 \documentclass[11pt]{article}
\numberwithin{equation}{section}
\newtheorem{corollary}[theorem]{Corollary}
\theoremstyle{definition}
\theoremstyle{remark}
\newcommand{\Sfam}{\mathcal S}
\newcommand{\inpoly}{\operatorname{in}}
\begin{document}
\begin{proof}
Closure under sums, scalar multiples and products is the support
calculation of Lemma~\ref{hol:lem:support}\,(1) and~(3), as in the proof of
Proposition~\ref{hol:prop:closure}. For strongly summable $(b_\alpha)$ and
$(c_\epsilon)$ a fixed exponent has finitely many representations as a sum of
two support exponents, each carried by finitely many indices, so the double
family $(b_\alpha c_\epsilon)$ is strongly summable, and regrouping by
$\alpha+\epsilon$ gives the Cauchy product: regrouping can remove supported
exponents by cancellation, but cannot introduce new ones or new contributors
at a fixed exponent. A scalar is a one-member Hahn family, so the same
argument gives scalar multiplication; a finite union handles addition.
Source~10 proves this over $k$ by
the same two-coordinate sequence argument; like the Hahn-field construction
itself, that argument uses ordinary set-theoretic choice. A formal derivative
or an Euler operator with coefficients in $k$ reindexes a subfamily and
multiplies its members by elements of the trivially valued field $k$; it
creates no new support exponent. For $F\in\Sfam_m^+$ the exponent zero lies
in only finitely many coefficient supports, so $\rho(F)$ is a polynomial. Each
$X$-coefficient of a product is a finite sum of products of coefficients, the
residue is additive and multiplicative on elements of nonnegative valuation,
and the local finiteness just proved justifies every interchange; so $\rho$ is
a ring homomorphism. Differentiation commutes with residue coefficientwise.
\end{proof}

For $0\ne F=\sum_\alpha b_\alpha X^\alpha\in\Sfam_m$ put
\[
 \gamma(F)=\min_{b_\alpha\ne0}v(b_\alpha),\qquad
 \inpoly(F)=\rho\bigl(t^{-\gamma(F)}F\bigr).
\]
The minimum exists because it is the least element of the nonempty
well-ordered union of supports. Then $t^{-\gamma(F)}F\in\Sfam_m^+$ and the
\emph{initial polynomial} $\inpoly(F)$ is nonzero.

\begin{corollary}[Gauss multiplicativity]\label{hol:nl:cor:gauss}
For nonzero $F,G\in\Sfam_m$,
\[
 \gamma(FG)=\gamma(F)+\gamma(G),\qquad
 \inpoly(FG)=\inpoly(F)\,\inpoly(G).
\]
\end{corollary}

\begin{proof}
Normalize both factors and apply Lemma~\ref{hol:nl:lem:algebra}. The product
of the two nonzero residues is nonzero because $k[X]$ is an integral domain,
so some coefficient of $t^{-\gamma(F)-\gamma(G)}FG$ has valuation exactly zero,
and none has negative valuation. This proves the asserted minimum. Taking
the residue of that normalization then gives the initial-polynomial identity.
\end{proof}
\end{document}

### [WORK ITEM]
Your response should contain each line of the listing in which the word "initial" occurs.

### [SOLUTION]
\emph{initial polynomial} $\inpoly(F)$ is nonzero.
the residue of that normalization then gives the initial-polynomial identity.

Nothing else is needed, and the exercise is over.